A. The Chemistry of Antiviral Compounds

There are few restrictions on the types of molecules that inhibit virus replication, at least in the laboratory. They vary greatly in complexity and include natural products of plants, synthetic oligonucleotides, oligosaccharides, simple inorganic and organic compounds and nucleoside analogues. Examples of antiviral compounds in current use include:

  1. Nucleoside analogues - thousands of analogues of naturally occurring nucleosides have now been synthesized and tested in the laboratory, initially as herpesvirus inhibitors and many now are retested as anti-HIV agents. In addition to purine and pyrimidine nucleosides, ara-, amino, aza-nucleosides or nucleotides have been synthesized. Even single atomic substitution may change an active to an inactive molecule.
  2. Pyrophosphate analogues - forscarnet is an example of a pyrophosphate analogue. This specifically inhibits herpesvirus DNA polymerase at the pyrophosphate binding sites and it also has anti-HIV activity.
  3. Amantidine molecules - amantidine is licensed for the treatment of influenza A infection. Addition of a methyl grouping (rimantidine) alters the pharmacological distribution of the drug and prevents entry to the brain, thus reducing the side effect described as "jitteriness"

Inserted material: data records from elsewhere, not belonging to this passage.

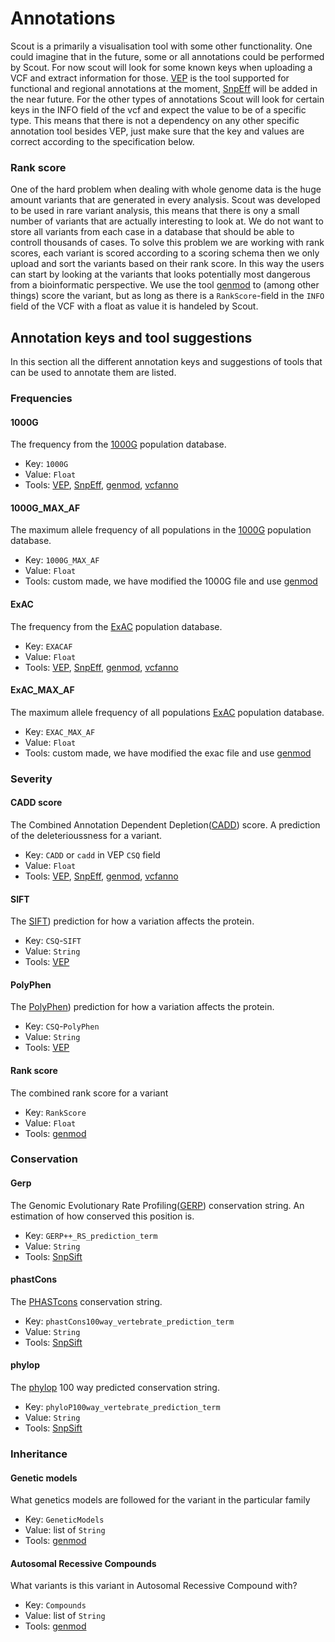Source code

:# Annotations

Scout is a primarily a visualisation tool with some other functionality. One could imagine that in the future, some or all annotations could be performed by Scout. For now scout will look for some known keys when uploading a VCF and extract information for those. [VEP][vep] is the tool supported for functional and regional annotations at the moment, [SnpEff][snpeff] will be added in the near future. For the other types of annotations Scout will look for certain keys in the INFO field of the vcf and expect the value to be of a specific type. This means that there is not a dependency on any other specific annotation tool besides VEP, just make sure that the key and values are correct according to the specification below.

### Rank score

One of the hard problem when dealing with whole genome data is the huge amount variants that are generated in every analysis. Scout was developed to be used in rare variant analysis, this means that there is ony a small number of variants that are actually interesting to look at. We do not want to store all variants from each case in a database that should be able to controll thousands of cases. To solve this problem we are working with rank scores, each variant is scored according to a scoring schema then we only upload and sort the variants based on their rank score. In this way the users can start by looking at the variants that looks potentially most dangerous from a bioinformatic perspective. We use the tool [genmod][genmod] to (among other things) score the variant, but as long as there is a `RankScore`-field in the `INFO` field of the VCF with a float as value it is handeled by Scout.

## Annotation keys and tool suggestions

In this section all the different annotation keys and suggestions of tools that can be used to annotate them are listed.

### Frequencies 

#### 1000G ####

The frequency from the [1000G][1000g] population database.

- Key: `1000G`
- Value: `Float`
- Tools: [VEP][vep], [SnpEff][snpeff], [genmod][genmod], [vcfanno][vcfanno]

#### 1000G_MAX_AF ####

The maximum allele frequency of all populations in the [1000G][1000g] population database.

- Key: `1000G_MAX_AF`
- Value: `Float`
- Tools: custom made, we have modified the 1000G file and use [genmod][genmod]

#### ExAC ####

The frequency from the [ExAC][exac] population database.

- Key: `EXACAF`
- Value: `Float`
- Tools: [VEP][vep], [SnpEff][snpeff], [genmod][genmod], [vcfanno][vcfanno] 


#### ExAC_MAX_AF ####

The maximum allele frequency of all populations [ExAC][exac] population database. 

- Key: `EXAC_MAX_AF`
- Value: `Float`
- Tools: custom made, we have modified the exac file and use [genmod][genmod]

### Severity ###

#### CADD score ####

The Combined Annotation Dependent Depletion([CADD][cadd]) score. A prediction of the deleterioussness for a variant.

- Key: `CADD` or `cadd` in VEP `CSQ` field
- Value: `Float`
- Tools: [VEP][vep], [SnpEff][snpeff], [genmod][genmod], [vcfanno][vcfanno] 

#### SIFT ####

The [SIFT][sift]) prediction for how a variation affects the protein.

- Key: `CSQ`-`SIFT`
- Value: `String`
- Tools: [VEP][vep]

#### PolyPhen ####

The [PolyPhen][polyphen]) prediction for how a variation affects the protein.

- Key: `CSQ`-`PolyPhen`
- Value: `String`
- Tools: [VEP][vep]


#### Rank score ####

The combined rank score for a variant

- Key: `RankScore`
- Value: `Float`
- Tools: [genmod][genmod]


### Conservation ###

#### Gerp ####

The Genomic Evolutionary Rate Profiling([GERP][gerp]) conservation string. An estimation of how conserved this position is.

- Key: `GERP++_RS_prediction_term`
- Value: `String`
- Tools: [SnpSift][snpsift]

#### phastCons ####

The [PHASTcons][phastcons] conservation string.

- Key: `phastCons100way_vertebrate_prediction_term`
- Value: `String`
- Tools: [SnpSift][snpsift]

#### phylop ####

The [phylop][phylop] 100 way predicted conservation string.

- Key: `phyloP100way_vertebrate_prediction_term`
- Value: `String`
- Tools: [SnpSift][snpsift]

### Inheritance ###

#### Genetic models ####
What genetics models are followed for the variant in the particular family

- Key: `GeneticModels`
- Value: list of `String`
- Tools: [genmod][genmod]

#### Autosomal Recessive Compounds ####
What variants is this variant in Autosomal Recessive Compound with?

- Key: `Compounds`
- Value: list of `String`
- Tools: [genmod][genmod]


[vep]: http://www.ensembl.org/info/docs/tools/vep/index.html
[snpeff]: http://snpeff.sourceforge.net/about.html
[genmod]: https://github.com/moonso/genmod
[vcfanno]: https://github.com/brentp/vcfanno
[snpsift]: http://snpeff.sourceforge.net/SnpSift.html

[1000g]: http://www.1000genomes.org/
[exac]: http://exac.broadinstitute.org
[cadd]: http://cadd.gs.washington.edu
[gerp]: http://mendel.stanford.edu/SidowLab/downloads/gerp/index.html
[phastcons]: http://compgen.cshl.edu/phast/
[phylop]: http://genome.ucsc.edu/cgi-bin/hgTrackUi?db=hg19&g=cons100way
[sift]: http://sift.jcvi.org
[polyphen]: http://genetics.bwh.harvard.edu/pph2/dokuwiki/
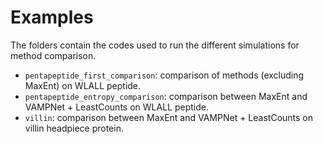 # Examples

The folders contain the codes used to run the different simulations for method comparison.

 - `pentapeptide_first_comparison`: comparison of methods (excluding MaxEnt) on WLALL peptide.
 - `pentapeptide_entropy_comparison`: comparison between MaxEnt and VAMPNet + LeastCounts on WLALL peptide.
 - `villin`: comparison between MaxEnt and VAMPNet + LeastCounts on villin headpiece protein.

 The search for new antiviral compounds

All the antiviral drugs now known were discovered by random search in the laboratory. With developments in molecular biology and the advent of HIV, more attention is now being paid to the development of drugs designed to act on specific targets on the virus itself or in its replication. Attempts are being made to exploit data on viral nucleic acid sequences, X-ray crystallographic studies of viral proteins and enzymes. A recent example of the success of this new rational approach has been the discovery of potent neuraminidase inhibitors of influenza viruses.

Resistance of viruses to inhibitors

A disappointing feature of antiviral chemotherapy has been the failure so far of any antiviral molecule to inhibit virus replication completely. Antiviral activity tends to produce a 100 to 1000 fold reduction in virus titre which, although significant, still allows some infective particles to survive. This may have important consequences in immunocompromized patients who may be unable to eradicate any residual virus. It is not known for certain whether these virions are drug-resistant mutants or with different biologically or genetically from the major portions of the virus population.